My wife’s Honda Element got the best gas mileage ever during a week of driving around the mountains of Taos NM, over 30 mpg on that tank of gas. A lot of the credit might go to that area’s low speed limits and to the fact that I used the cruise control a lot just to make sure I obeyed those speed limits. Also, the climbs and coasts kind of forced the old pulse and glide gas mileage technique on the driver so it’s hard to tell if the elevation alone caused that gas mileage.
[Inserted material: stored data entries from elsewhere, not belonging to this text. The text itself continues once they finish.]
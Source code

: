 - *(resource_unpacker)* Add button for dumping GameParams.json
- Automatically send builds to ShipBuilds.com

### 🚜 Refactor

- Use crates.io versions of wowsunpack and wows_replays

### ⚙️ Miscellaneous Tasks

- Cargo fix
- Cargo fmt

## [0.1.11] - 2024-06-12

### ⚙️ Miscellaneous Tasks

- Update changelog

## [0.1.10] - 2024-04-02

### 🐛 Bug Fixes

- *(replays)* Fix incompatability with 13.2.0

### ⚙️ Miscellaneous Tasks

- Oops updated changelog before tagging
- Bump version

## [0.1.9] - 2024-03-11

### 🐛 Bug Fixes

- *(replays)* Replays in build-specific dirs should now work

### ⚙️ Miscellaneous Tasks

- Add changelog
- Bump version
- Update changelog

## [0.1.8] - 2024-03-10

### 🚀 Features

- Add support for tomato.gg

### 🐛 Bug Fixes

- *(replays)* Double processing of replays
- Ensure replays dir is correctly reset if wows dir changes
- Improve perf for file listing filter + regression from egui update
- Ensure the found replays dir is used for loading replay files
I believe it certainly contributed.
Anyway, it demonstrates that you don’t HAVE to get crappy gas mileage just because you are driving in the mountains.
In high elevation driving, the thinner air causes less air resistance plus the thinner air effectively reduces the displacement of your engine. High elevation air also cools less effectively, it’s one reason why 25 degrees doesn’t feel so bad when you are skiing at 10,000 ft above MSL but it chills you to the bone when you experience it at seal level.